Governments and other authorities have for thousands of years collected information on citizens in a variety of ways and statistical information about peoples has been a valuable tool for managing economies and humanitarian needs. More recently however, technological advances have meant that personal data can be collected, obtained, analysed, used, transferred and shared in a myriad of ways – some good and some bad.

We have certainly reached a point in time where personal information has a tradable value but the trading in such data comes with moral and ethical obligations as well as legal and regulatory requirements.

As consumers become more educated about the ways in which their personal information is collected and shared and how the appropriate use of such data can provide valuable outcomes, so consumers also expect legal and ethical standards to be adhered to. Where rights in personal data are abused and where such personal data is used for purposes for which consumers have no reasonable expectation, then consumers will exercise their rights both legal and moral to gain satisfaction and compensation for failure by governments and businesses to respect privacy, secure data and enable trust.

The notion of the protection of personal data and rights in personal information has been around for hundreds of years as demonstrated by the right to “private life” in the French Constitution of 1791, the notion that “the individual shall have full protection in person and in property” as developed by Samuel Warren and Walter Brandies in “The Right to Privacy published in 1890, and the specific laws around the protection of personal data have been established in Europe for example since the Land of Hesse Act 1970 and more recently in the EU Data Protection Directive 95/46/EC.

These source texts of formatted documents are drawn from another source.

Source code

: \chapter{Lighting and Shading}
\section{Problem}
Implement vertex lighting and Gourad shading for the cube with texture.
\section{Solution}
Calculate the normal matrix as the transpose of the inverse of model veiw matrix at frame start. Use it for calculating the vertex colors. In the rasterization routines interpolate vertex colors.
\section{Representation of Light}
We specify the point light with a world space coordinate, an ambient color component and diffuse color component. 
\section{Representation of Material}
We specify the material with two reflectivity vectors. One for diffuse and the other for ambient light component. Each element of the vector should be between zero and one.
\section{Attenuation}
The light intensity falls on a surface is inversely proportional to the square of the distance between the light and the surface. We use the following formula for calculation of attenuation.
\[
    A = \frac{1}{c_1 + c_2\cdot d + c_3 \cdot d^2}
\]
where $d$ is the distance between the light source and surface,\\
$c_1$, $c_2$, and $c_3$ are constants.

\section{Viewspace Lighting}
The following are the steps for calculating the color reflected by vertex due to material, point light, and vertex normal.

The EU General Data Protection Regulation which will come into force on 25th May 2018 will establish a framework designed to support the expansion of processing of personal data whilst imposing on data controllers and data processors, both within government and industry, duties of transparency, fairness and accountability.
So many global data privacy laws are based on principles laid down by the OECD Privacy Guidelines and Convention 108 as well as the historic influence of Europe in its former colonial influences in the Americas, Africa, Middle East and Asia.

The electronic collection of personal data is an area where Europe recognises the need for more accountability and the recent proposal for a Privacy and Electronic Communications Regulation highlights the demand by consumers to only have their data collected and used with their permission.

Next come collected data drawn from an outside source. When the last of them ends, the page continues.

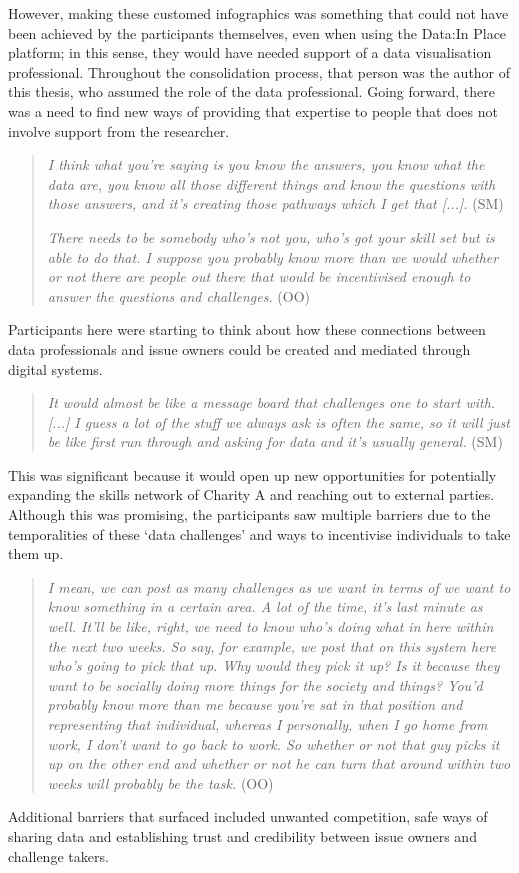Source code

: However, making these customed infographics was something that could not have been achieved by the participants themselves, even when using the Data:In Place platform; in this sense, they would have needed support of a data visualisation professional. Throughout the consolidation process, that person was the author of this thesis, who assumed the role of the data professional. Going forward, there was a need to find new ways of providing that expertise to people that does not involve support from the researcher.
\begin{quote}
   \textit{I think what you're saying is you know the answers, you know what the data are, you know all those different things and know the questions with those answers, and it's creating those pathways which I get that [...].} (SM)
    
    \textit{There needs to be somebody who's not you, who's got your skill set but is able to do that. I suppose you probably know more than we would whether or not there are people out there that would be incentivised enough to answer the questions and challenges.} (OO)
\end{quote}
Participants here were starting to think about how these connections between data professionals and issue owners could be created and mediated through digital systems.
\begin{quote}
    \textit{It would almost be like a message board that challenges one to start with. [...] I guess a lot of the stuff we always ask is often the same, so it will just be like first run through and asking for data and it's usually general.} (SM)
\end{quote}
This was significant because it would open up new opportunities for potentially expanding the skills network of Charity A and reaching out to external parties. Although this was promising, the participants saw multiple barriers due to the temporalities of these `data challenges' and ways to incentivise individuals to take them up.

\begin{quote}
    \textit{I mean, we can post as many challenges as we want in terms of we want to know something in a certain area. A lot of the time, it's last minute as well. It'll be like, right, we need to know who's doing what in here within the next two weeks. So say, for example, we post that on this system here who's going to pick that up. Why would they pick it up? Is it because they want to be socially doing more things for the society and things? You'd probably know more than me because you're sat in that position and representing that individual, whereas I personally, when I go home from work, I don't want to go back to work. So whether or not that guy picks it up on the other end and whether or not he can turn that around within two weeks will probably be the task.} (OO)
\end{quote}
Additional barriers that surfaced included unwanted competition, safe ways of sharing data and establishing trust and credibility between issue owners and challenge takers.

Recent well publicised data breaches have demonstrated that the failure to respect privacy and to keep data secure has a direct impact on trust, and consumers are exercising their rights and demonstrating their expectations by choosing to engage only with businesses that demonstrate trust and integrity when processing personal data and avoiding businesses that plainly do not. The financial markets also react to data breaches which has an impact on shareholder value and corporates are now directly responsible to their shareholders for failures to keep personal data secure, and in addition regulators are taking an increasingly tough stance on those that fail to manage information securely.

The use of new technologies such as smart devices, Internet of Things and Artificial Intelligence, coupled with the economic and humanitarian uses of Bid Data analytics, means that there has to be a balance between the acquisition of personal data and the rights of citizens.

A balance has to be struck between the needs of governments to access personal data, the economic drivers for businesses to process and share personal data and the rights and expectations of citizens in the control of their personal information.

Governments need to implement laws and regulations that appropriately manage the data ecosystem and be accountable for their own use and misuse of personal data and encourage, education and communication to be businesses and citizens as to the duties and standards that attach to economic and ethical use of personal data.